# [WHAT THE TASK REQUIRES]
Whenever a line in the data holds the string "Administrators", copy that line.

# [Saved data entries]

^^^^

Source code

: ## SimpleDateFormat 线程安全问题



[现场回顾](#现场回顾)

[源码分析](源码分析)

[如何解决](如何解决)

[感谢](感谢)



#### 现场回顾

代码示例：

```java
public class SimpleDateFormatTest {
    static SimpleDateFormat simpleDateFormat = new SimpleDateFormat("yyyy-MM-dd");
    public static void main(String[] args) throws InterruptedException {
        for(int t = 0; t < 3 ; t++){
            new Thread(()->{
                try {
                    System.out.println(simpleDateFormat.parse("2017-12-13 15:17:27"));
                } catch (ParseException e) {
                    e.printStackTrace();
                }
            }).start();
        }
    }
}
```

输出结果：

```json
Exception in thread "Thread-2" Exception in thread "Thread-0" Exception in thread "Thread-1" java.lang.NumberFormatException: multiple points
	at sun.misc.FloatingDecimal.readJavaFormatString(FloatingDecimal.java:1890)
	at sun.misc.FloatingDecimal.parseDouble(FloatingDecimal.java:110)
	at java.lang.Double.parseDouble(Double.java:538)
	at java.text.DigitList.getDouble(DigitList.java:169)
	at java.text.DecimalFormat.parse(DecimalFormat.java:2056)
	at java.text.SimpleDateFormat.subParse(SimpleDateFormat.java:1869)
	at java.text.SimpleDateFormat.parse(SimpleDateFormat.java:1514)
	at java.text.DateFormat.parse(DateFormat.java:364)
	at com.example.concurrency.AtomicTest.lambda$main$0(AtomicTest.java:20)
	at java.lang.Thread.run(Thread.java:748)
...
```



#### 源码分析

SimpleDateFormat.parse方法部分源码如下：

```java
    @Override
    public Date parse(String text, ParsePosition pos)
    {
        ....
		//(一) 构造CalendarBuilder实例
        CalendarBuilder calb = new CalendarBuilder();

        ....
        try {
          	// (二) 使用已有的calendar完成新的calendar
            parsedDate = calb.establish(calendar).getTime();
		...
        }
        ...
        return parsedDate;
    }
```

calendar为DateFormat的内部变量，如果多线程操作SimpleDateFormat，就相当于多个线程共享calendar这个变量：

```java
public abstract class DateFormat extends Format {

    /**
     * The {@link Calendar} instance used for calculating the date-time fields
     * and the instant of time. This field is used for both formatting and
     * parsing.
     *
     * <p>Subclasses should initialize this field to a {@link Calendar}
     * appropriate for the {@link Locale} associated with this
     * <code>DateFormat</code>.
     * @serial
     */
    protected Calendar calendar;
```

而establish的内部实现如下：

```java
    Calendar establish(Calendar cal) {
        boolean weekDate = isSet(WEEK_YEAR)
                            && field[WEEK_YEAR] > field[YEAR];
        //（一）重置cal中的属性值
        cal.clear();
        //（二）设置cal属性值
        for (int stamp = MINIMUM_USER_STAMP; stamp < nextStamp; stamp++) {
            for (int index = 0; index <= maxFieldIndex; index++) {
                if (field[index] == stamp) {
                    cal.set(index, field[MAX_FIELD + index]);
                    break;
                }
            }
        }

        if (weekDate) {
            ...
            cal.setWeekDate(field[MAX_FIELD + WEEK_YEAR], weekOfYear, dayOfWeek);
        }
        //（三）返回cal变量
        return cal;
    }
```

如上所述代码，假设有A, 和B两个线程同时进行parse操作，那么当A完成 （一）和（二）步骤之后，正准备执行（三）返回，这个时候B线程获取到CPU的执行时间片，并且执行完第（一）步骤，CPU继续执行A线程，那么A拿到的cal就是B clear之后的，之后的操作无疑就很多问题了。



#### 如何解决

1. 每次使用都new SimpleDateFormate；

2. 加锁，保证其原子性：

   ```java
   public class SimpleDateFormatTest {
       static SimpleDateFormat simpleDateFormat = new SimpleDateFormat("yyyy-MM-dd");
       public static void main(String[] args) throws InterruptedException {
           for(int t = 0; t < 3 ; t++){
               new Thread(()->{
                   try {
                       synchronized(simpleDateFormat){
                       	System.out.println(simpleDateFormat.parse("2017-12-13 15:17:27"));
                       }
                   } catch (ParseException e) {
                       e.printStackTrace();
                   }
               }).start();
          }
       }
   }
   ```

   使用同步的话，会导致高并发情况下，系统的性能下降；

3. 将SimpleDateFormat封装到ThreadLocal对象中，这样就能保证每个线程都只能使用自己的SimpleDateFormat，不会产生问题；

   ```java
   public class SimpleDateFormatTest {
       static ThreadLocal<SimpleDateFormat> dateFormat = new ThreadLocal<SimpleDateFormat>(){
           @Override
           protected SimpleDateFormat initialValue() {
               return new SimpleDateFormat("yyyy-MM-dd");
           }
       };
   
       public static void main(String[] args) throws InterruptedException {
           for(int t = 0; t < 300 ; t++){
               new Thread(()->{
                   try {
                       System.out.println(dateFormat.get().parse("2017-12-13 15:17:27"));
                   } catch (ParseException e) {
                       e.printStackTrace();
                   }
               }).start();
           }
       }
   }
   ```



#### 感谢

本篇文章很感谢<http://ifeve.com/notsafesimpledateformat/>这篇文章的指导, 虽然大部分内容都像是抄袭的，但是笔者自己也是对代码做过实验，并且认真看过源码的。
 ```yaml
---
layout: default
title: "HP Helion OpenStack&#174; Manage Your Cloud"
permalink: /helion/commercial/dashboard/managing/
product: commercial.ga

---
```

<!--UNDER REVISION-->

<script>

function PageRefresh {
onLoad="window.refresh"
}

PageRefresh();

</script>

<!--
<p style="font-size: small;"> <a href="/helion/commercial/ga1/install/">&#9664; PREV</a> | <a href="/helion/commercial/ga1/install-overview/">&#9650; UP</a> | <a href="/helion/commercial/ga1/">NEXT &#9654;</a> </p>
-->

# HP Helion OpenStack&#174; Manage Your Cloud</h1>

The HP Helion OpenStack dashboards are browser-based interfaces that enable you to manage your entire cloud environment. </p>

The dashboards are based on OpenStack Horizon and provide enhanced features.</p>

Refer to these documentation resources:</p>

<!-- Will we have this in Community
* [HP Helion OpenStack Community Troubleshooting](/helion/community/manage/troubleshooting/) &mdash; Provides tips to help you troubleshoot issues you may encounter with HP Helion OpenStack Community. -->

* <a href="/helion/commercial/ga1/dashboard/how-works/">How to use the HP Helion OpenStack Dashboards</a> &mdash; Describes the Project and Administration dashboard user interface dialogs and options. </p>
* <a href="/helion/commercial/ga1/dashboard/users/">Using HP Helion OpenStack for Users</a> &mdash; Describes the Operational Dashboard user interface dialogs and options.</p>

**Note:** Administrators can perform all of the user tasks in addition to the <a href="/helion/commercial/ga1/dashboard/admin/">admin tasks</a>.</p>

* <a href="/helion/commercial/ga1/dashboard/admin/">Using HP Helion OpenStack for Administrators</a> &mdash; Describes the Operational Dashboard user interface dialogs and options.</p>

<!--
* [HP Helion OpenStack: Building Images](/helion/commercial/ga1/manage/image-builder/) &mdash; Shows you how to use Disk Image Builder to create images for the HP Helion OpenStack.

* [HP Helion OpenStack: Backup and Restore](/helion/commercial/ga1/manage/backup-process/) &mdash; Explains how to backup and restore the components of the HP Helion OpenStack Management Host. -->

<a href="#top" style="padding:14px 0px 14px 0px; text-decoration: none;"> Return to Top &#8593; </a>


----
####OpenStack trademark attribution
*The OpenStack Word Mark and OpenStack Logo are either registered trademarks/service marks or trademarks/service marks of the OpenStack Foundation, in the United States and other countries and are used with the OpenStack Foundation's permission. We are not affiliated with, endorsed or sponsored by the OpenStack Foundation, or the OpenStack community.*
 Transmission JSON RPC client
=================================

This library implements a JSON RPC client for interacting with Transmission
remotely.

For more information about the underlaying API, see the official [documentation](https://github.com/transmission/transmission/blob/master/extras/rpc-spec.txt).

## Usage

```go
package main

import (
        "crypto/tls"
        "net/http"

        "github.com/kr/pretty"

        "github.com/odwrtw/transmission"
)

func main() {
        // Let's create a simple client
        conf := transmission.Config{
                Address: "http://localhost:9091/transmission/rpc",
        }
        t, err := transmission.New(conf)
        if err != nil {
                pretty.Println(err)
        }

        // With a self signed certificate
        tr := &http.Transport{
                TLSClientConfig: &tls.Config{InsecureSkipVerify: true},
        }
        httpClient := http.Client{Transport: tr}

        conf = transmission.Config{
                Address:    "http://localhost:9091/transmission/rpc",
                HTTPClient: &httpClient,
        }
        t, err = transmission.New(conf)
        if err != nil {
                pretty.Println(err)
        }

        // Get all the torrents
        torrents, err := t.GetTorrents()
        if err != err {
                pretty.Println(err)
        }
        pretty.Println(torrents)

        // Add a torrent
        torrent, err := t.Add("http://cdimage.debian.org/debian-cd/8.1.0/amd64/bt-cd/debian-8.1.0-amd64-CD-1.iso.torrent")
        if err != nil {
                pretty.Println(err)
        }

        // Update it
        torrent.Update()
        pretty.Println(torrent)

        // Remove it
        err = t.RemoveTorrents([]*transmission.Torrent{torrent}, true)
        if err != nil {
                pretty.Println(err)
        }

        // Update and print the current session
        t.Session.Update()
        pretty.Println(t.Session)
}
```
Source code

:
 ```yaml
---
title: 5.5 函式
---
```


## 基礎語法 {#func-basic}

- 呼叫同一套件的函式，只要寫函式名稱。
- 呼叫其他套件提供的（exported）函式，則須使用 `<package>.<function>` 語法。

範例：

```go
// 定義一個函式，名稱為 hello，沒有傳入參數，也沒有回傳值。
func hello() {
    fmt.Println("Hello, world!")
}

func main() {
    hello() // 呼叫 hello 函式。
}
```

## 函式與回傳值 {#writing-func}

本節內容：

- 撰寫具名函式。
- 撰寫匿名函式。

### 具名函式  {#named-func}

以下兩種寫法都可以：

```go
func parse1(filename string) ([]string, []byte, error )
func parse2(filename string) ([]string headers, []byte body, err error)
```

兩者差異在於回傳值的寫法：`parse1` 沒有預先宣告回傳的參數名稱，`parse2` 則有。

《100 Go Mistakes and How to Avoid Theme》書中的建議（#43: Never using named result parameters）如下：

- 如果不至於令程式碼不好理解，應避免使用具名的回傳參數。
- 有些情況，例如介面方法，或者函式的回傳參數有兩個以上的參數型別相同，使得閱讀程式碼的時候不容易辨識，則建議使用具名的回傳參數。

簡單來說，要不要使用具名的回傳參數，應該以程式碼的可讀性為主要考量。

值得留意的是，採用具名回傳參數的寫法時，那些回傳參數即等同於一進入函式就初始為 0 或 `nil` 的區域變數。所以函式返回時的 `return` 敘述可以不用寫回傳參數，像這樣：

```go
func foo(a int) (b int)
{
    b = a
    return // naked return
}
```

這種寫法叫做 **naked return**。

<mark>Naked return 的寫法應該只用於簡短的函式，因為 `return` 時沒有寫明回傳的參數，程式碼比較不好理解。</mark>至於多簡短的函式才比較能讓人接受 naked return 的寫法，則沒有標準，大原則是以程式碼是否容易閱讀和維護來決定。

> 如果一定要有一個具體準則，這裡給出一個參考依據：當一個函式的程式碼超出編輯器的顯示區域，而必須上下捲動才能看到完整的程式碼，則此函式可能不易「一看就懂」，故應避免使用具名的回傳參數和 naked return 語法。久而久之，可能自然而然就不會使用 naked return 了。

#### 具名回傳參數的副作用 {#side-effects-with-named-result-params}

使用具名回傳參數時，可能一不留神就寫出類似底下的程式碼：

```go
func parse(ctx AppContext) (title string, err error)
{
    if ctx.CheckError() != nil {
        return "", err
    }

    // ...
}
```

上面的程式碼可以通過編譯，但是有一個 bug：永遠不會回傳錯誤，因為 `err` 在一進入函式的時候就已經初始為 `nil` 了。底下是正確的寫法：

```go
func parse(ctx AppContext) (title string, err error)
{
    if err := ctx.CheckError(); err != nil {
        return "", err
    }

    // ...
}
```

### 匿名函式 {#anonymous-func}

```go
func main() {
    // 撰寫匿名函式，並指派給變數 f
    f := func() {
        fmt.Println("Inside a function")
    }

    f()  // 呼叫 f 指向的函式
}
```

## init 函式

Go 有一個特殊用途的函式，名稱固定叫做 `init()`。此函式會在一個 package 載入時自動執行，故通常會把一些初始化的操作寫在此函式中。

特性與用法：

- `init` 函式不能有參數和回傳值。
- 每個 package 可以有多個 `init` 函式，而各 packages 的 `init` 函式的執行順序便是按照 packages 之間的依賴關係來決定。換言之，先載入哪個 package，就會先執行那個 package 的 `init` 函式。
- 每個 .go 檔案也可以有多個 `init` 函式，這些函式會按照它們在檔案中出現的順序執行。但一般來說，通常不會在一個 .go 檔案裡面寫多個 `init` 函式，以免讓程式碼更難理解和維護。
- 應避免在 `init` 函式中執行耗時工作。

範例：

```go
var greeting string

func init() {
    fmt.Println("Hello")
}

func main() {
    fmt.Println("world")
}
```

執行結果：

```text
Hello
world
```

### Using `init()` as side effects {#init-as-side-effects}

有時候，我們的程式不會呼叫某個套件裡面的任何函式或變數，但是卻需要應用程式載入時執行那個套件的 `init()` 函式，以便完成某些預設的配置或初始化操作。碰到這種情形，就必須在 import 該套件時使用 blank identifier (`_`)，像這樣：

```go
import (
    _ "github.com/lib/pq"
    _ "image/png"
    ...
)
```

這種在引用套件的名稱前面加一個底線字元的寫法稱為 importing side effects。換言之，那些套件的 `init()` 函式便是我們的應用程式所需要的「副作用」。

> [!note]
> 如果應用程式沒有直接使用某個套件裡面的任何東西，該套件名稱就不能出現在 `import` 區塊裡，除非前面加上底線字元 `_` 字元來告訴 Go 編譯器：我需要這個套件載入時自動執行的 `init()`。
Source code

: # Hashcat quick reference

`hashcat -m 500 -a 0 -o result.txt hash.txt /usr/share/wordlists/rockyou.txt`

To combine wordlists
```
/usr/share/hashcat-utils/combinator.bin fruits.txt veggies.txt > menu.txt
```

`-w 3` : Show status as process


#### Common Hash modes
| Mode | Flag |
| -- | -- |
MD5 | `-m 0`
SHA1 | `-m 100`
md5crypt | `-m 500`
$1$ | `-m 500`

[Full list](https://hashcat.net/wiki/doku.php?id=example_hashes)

^^^^

# [TASK RESPONSE]
**Note:** Administrators can perform all of the user tasks in addition to the <a href="/helion/commercial/ga1/dashboard/admin/">admin tasks</a>.</p>
* <a href="/helion/commercial/ga1/dashboard/admin/">Using HP Helion OpenStack for Administrators</a> &mdash; Describes the Operational Dashboard user interface dialogs and options.</p>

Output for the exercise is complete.